━━━━━ AVAILABLE RECORDS

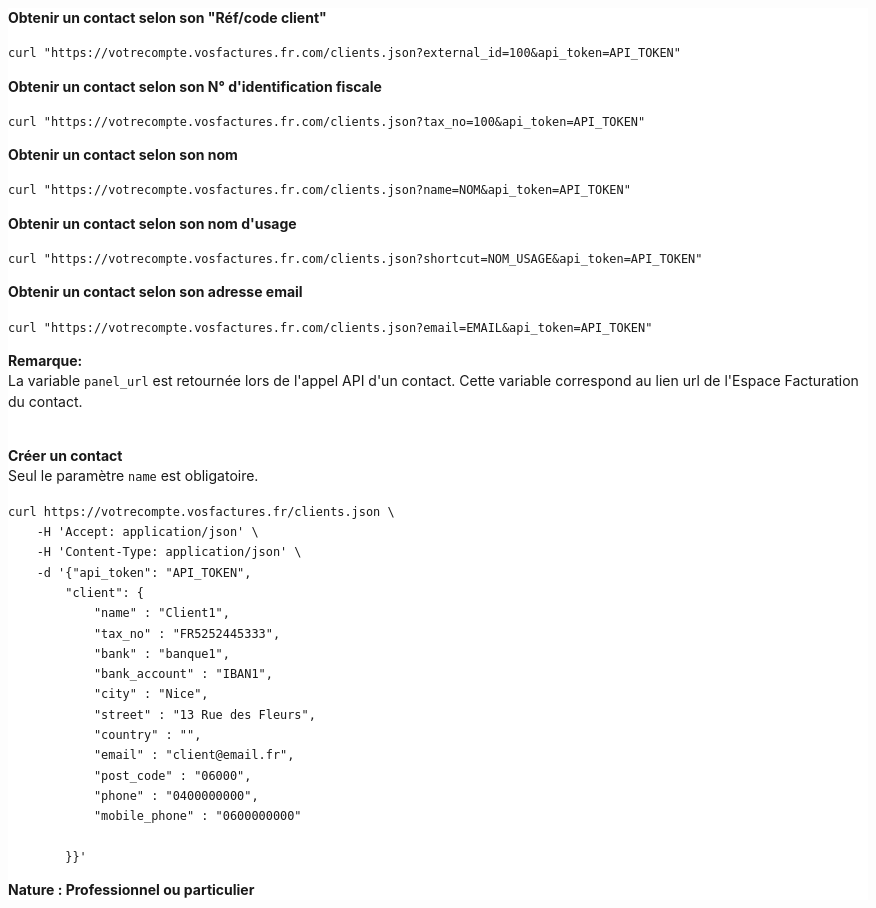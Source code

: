 <a name="externalclientID"></a>
<b>Obtenir un contact selon son "Réf/code client"</b>

```shell
curl "https://votrecompte.vosfactures.fr.com/clients.json?external_id=100&api_token=API_TOKEN"
```

<a name="clienttax"></a>
<b>Obtenir un contact selon son N° d'identification fiscale</b>

```shell
curl "https://votrecompte.vosfactures.fr.com/clients.json?tax_no=100&api_token=API_TOKEN"
```

<a name="clientname"></a>
<b>Obtenir un contact selon son nom</b>

```shell
curl "https://votrecompte.vosfactures.fr.com/clients.json?name=NOM&api_token=API_TOKEN"
```

<a name="clientshortname"></a>
<b>Obtenir un contact selon son nom d'usage</b>

```shell
curl "https://votrecompte.vosfactures.fr.com/clients.json?shortcut=NOM_USAGE&api_token=API_TOKEN"
```

<a name="clientemail"></a>
<b>Obtenir un contact selon son adresse email</b>

```shell
curl "https://votrecompte.vosfactures.fr.com/clients.json?email=EMAIL&api_token=API_TOKEN"
```

<a name="noteclient1"></a>
<b>Remarque:</b><br>
La variable `panel_url` est retournée lors de l'appel API d'un contact. Cette variable correspond au lien url de l'Espace Facturation du contact.
<br><br>

<a name="addclient"></a>
<b>Créer un contact</b>
</br>Seul le paramètre `name` est obligatoire.</br>

```shell
curl https://votrecompte.vosfactures.fr/clients.json \ 
	-H 'Accept: application/json' \  
	-H 'Content-Type: application/json' \
	-d '{"api_token": "API_TOKEN",
		"client": {
			"name" : "Client1",
			"tax_no" : "FR5252445333",
			"bank" : "banque1",
			"bank_account" : "IBAN1",
			"city" : "Nice",
			"street" : "13 Rue des Fleurs",
			"country" : "",
			"email" : "client@email.fr",
			"post_code" : "06000",
			"phone" : "0400000000",
			"mobile_phone" : "0600000000"			
			
	    }}'
```
<b>Nature : Professionnel ou particulier</b></br>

━━━━━━━━━━

#### WORK TO BE COMPLETED:
Would you give the data above again word for word, minus the pictures?

#### ANSWER TO THE EXERCISE:
Source code

: <a name="externalclientID"></a>
<b>Obtenir un contact selon son "Réf/code client"</b>

```shell
curl "https://votrecompte.vosfactures.fr.com/clients.json?external_id=100&api_token=API_TOKEN"
```

<a name="clienttax"></a>
<b>Obtenir un contact selon son N° d'identification fiscale</b>

```shell
curl "https://votrecompte.vosfactures.fr.com/clients.json?tax_no=100&api_token=API_TOKEN"
```

<a name="clientname"></a>
<b>Obtenir un contact selon son nom</b>

```shell
curl "https://votrecompte.vosfactures.fr.com/clients.json?name=NOM&api_token=API_TOKEN"
```

<a name="clientshortname"></a>
<b>Obtenir un contact selon son nom d'usage</b>

```shell
curl "https://votrecompte.vosfactures.fr.com/clients.json?shortcut=NOM_USAGE&api_token=API_TOKEN"
```

<a name="clientemail"></a>
<b>Obtenir un contact selon son adresse email</b>

```shell
curl "https://votrecompte.vosfactures.fr.com/clients.json?email=EMAIL&api_token=API_TOKEN"
```

<a name="noteclient1"></a>
<b>Remarque:</b><br>
La variable `panel_url` est retournée lors de l'appel API d'un contact. Cette variable correspond au lien url de l'Espace Facturation du contact.
<br><br>

<a name="addclient"></a>
<b>Créer un contact</b>
</br>Seul le paramètre `name` est obligatoire.</br>

```shell
curl https://votrecompte.vosfactures.fr/clients.json \ 
	-H 'Accept: application/json' \  
	-H 'Content-Type: application/json' \
	-d '{"api_token": "API_TOKEN",
		"client": {
			"name" : "Client1",
			"tax_no" : "FR5252445333",
			"bank" : "banque1",
			"bank_account" : "IBAN1",
			"city" : "Nice",
			"street" : "13 Rue des Fleurs",
			"country" : "",
			"email" : "client@email.fr",
			"post_code" : "06000",
			"phone" : "0400000000",
			"mobile_phone" : "0600000000"			
			
	    }}'
```
<b>Nature : Professionnel ou particulier</b></br>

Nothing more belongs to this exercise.